On Thursday, June 04, 2015 02:03:21 AM Kenneth Graunke wrote: > On Thursday, June 04, 2015 11:38:52 AM Abdiel Janulgue wrote: > > > > On 06/02/2015 10:54 AM, Kenneth Graunke wrote: > > > On Monday, June 01, 2015 03:14:26 PM Abdiel Janulgue wrote: > [snip] > > I'm the one who is being funny here. After looking harder and then doing > > some archaeological digs in my previous RS enabling efforts. I came to > > the conclusion you are right. The reason the hardware *seems* to enforce > > this arbitrary offset is that I skipped out the "disable RS on state > > base address update" workaround. Now that I reintroduced it back, > > hardware works completely fine even from offset zero. I'll update the > > code in v2. > > Great! Scratch one mystery :) > > Thanks, Abdiel.

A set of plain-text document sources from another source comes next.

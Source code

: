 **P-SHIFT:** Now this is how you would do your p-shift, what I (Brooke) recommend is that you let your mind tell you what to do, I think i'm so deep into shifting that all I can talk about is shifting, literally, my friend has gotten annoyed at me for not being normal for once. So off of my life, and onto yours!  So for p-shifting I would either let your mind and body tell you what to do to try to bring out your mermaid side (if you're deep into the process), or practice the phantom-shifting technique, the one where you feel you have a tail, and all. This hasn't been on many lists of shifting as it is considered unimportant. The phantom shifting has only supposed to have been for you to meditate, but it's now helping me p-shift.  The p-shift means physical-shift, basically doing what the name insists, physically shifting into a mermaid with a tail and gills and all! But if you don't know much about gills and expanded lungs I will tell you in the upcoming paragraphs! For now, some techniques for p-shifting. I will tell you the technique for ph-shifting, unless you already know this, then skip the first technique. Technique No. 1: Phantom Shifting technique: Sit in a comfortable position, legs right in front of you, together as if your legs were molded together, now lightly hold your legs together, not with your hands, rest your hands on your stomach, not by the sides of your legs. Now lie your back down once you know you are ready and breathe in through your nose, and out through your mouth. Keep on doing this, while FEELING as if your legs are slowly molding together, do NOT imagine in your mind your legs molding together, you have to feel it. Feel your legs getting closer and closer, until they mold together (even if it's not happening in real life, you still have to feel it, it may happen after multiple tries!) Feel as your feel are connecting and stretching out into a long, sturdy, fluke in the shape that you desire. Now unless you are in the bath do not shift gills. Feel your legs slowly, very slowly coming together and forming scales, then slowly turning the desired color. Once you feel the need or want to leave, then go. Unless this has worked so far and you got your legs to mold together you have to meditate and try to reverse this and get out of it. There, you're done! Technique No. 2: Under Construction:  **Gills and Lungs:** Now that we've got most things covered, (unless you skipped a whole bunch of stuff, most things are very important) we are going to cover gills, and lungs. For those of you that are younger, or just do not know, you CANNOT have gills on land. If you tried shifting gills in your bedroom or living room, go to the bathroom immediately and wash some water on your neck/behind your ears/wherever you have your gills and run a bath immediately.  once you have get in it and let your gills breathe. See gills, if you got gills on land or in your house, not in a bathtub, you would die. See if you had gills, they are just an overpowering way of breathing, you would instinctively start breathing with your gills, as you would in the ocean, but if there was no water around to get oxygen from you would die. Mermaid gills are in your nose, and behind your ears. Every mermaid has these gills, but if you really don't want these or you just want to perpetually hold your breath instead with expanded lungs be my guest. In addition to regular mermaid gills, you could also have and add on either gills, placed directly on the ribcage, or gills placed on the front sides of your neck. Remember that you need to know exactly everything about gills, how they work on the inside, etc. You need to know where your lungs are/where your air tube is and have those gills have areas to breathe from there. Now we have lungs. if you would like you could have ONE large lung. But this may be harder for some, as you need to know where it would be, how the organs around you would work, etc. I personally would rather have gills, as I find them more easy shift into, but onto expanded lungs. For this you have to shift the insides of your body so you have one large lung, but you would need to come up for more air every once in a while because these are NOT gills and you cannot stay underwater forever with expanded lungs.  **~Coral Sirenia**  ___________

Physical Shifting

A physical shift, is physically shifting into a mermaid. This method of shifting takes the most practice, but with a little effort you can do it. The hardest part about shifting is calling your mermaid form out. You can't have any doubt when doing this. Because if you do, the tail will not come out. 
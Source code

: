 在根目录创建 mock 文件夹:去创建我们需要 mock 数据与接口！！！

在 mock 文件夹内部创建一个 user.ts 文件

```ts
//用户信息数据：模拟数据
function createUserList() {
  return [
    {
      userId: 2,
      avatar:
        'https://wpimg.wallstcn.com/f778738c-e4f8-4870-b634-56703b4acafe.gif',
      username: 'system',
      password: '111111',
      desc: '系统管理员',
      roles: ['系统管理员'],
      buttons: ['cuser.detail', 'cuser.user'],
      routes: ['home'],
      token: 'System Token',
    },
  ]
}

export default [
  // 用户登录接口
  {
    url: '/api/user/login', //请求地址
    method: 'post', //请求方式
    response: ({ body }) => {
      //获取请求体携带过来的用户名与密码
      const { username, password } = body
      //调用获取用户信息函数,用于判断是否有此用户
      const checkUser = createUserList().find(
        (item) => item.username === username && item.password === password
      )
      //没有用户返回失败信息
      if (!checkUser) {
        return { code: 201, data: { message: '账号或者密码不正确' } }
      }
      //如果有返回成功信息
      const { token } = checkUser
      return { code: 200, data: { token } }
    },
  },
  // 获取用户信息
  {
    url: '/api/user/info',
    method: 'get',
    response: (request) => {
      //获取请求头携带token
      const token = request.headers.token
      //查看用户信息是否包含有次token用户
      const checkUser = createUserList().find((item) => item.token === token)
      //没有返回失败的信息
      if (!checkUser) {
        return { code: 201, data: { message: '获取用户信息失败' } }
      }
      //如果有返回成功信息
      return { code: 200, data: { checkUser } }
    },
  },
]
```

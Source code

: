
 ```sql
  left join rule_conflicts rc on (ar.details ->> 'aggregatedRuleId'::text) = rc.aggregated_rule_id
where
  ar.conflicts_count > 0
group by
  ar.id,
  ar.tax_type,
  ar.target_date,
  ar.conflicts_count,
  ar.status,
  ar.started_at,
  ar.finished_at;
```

(To bring the mailing list up to speed: Abdiel mentioned on IRC tonight that this is actually still necessary---some Piglit tests worked with the offset removed, but real applications didn't work. I then noticed that even "shader_runner glsl-fs-texture2d.shader_test" breaks when hw_bt_start_offset = 0 - even with the workaround Abdiel mentions). Abdiel, I think I figured out why this is necessary. In gen[78]_disable_stages, we issue 3DSTATE_BINDING_TABLE_POINTERS_HS/DS packets with a "pointer" value of 0. In the software binding table case, this points to the start of the batch buffer, which is harmless because the disabled HS/DS won't read any surfaces. However, the hardware binding table case is different: upon receiving a 3DSTATE_BINDING_TABLE_POINTERS_XS packet, the hardware *writes* the current on-die binding table to the given offset. This is a maximum of 256 16-bit surface state pointers. My theory is that if we program legitimate binding tables at offset 0, they get clobbered when gen7_disable_stages says that the HS/DS binding tables should be written to offset 0. By starting at an offset of 256 * sizeof(uint16_t), we are essentially allocating a "dummy" binding table of maximum size. Three things I tried fixed the problem: 1. Remove 3DSTATE_BINDING_TABLE_POINTERS_HS/DS from gen7_disable_stages. We never tell the HW to write out HS/DS tables, so the PS table at offset 0 doesn't get clobbered. 2. Change those packets to use offset 16000 (something large). We write out useless HS/DS tables, but to an unused spot in the buffer, so they don't trash anything. 3. Move the gen7_disable_stages atom immediately after the gen7_hw_binding_tables atom in the list. Instead of writing VS/PS tables then clobbering them with HS/DS, we reverse the order: write garbage HS/DS tables, then clobber them with the (actually useful) PS table. This brought up a question: how does the hardware know how large of a table to write? Does it always write out all 256 entries? It certainly seems to, as far as I can tell. But that would mean that when increasing brw->hw_bt_pool.next_offset, we always need to add 256 * sizeof(uint16_t), even if the table only has a few useful entries. I'm a bit confused, because we're not doing that today...so shouldn't something have broken? --Ken
signature.asc
Description: This is a digitally signed message part.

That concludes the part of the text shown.